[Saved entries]
++++++++++
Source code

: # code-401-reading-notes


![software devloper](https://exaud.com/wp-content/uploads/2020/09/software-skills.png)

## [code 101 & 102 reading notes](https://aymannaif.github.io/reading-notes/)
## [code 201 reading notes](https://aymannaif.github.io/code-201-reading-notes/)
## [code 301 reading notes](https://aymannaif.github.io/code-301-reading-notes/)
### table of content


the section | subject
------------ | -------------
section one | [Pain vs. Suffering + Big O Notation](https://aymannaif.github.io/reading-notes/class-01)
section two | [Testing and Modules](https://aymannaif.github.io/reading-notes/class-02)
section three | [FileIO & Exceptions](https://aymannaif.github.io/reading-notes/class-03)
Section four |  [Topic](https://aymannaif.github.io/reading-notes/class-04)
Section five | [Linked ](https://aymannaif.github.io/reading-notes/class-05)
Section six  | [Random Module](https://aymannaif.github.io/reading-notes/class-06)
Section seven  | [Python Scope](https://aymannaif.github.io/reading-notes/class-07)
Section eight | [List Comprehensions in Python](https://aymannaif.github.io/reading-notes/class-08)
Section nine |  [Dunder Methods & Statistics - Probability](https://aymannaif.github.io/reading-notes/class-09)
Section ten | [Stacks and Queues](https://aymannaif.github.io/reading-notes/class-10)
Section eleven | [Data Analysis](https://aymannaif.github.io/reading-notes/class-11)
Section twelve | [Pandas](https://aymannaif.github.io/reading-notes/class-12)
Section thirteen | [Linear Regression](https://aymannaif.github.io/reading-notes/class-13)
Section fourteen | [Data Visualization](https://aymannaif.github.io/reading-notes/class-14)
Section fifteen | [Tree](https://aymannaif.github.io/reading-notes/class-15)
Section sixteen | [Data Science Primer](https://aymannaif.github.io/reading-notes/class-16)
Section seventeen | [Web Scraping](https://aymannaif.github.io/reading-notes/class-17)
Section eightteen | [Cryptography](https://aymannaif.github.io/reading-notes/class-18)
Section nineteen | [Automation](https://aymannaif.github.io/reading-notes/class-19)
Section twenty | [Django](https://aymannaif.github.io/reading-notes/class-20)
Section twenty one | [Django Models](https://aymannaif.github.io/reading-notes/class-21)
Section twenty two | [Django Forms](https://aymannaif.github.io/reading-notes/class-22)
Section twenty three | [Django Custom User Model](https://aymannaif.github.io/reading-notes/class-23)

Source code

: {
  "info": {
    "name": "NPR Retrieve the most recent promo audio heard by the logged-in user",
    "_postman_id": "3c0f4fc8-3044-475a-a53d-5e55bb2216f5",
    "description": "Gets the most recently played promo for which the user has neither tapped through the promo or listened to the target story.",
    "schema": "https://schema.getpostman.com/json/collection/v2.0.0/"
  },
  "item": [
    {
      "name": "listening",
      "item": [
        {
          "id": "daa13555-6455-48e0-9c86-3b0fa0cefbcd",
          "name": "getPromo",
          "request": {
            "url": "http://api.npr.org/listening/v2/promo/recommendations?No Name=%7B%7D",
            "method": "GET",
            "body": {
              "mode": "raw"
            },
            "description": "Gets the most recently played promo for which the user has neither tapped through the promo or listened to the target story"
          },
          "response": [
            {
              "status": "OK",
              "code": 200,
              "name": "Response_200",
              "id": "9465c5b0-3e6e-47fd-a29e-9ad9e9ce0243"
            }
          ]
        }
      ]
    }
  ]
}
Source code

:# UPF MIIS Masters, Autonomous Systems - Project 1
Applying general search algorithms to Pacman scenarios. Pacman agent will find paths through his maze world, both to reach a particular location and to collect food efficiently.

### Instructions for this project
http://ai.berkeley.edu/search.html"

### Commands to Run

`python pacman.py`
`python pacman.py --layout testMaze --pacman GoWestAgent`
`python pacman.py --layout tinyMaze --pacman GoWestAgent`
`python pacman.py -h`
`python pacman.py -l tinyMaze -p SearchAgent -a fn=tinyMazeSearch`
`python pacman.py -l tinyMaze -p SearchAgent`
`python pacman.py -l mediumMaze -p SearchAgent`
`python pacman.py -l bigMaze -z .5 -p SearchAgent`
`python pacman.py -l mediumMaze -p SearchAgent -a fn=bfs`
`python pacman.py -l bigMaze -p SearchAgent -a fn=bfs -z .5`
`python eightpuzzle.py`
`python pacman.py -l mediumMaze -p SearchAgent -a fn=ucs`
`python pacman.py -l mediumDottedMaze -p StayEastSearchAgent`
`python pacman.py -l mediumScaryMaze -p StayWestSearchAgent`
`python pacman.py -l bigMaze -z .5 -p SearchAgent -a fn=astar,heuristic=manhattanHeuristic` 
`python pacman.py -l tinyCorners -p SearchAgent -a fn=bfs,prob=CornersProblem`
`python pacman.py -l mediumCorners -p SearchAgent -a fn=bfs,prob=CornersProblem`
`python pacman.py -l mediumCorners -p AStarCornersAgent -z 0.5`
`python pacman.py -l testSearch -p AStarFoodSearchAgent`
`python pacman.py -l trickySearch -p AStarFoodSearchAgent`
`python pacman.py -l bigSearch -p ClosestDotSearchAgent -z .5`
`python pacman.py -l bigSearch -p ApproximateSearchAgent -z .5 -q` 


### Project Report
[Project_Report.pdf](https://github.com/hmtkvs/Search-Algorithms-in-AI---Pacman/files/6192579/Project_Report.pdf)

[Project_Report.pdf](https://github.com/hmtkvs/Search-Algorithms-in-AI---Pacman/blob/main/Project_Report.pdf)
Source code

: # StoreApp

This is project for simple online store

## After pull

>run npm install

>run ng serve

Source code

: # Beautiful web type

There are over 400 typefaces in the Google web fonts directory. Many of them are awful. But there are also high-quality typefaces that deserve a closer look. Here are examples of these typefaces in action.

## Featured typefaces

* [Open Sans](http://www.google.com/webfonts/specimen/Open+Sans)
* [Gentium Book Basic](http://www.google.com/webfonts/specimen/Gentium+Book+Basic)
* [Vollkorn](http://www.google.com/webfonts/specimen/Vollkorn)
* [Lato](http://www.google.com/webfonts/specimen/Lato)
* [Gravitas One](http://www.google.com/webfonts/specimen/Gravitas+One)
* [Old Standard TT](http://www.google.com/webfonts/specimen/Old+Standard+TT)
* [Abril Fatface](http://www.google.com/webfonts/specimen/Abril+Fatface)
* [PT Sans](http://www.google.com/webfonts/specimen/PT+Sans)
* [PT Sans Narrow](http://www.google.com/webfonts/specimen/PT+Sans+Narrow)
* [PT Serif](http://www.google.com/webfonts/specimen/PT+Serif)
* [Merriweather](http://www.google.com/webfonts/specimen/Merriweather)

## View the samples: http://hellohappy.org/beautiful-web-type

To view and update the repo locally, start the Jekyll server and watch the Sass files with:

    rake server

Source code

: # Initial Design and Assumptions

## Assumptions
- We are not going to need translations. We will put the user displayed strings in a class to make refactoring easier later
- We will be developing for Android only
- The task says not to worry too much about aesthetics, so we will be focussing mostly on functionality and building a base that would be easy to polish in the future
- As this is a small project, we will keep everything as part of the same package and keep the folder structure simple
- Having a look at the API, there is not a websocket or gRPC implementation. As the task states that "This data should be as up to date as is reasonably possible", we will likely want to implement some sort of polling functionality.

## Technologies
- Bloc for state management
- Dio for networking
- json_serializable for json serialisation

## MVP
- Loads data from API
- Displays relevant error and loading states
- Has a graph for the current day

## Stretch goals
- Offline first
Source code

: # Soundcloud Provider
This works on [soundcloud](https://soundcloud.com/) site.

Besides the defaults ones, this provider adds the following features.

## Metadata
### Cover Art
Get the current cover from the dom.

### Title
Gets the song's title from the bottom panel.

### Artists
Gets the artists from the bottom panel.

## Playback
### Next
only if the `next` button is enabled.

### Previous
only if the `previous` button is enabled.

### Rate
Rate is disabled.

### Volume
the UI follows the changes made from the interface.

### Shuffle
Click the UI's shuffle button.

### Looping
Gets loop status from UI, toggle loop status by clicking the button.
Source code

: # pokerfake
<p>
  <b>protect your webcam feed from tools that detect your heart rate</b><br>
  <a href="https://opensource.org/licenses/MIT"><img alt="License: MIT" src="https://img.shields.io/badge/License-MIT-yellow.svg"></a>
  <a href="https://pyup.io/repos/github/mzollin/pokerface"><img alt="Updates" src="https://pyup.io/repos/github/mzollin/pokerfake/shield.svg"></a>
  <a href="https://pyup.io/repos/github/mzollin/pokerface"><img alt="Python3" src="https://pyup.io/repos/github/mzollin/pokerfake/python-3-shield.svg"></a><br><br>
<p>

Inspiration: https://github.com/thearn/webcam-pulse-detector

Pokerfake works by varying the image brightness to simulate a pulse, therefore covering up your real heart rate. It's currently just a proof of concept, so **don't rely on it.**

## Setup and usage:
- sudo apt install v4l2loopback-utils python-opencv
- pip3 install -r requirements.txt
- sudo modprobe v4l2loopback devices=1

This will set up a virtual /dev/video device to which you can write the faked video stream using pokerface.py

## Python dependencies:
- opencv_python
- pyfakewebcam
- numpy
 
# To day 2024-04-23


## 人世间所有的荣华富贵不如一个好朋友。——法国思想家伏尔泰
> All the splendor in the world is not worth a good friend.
++++++++++
### What you have to do
Nothing but the lines from the beginning of the records through the line with "## [code 101" should appear, each printed exactly.

### Problem solution
Source code

: # code-401-reading-notes


![software devloper](https://exaud.com/wp-content/uploads/2020/09/software-skills.png)

## [code 101 & 102 reading notes](https://aymannaif.github.io/reading-notes/)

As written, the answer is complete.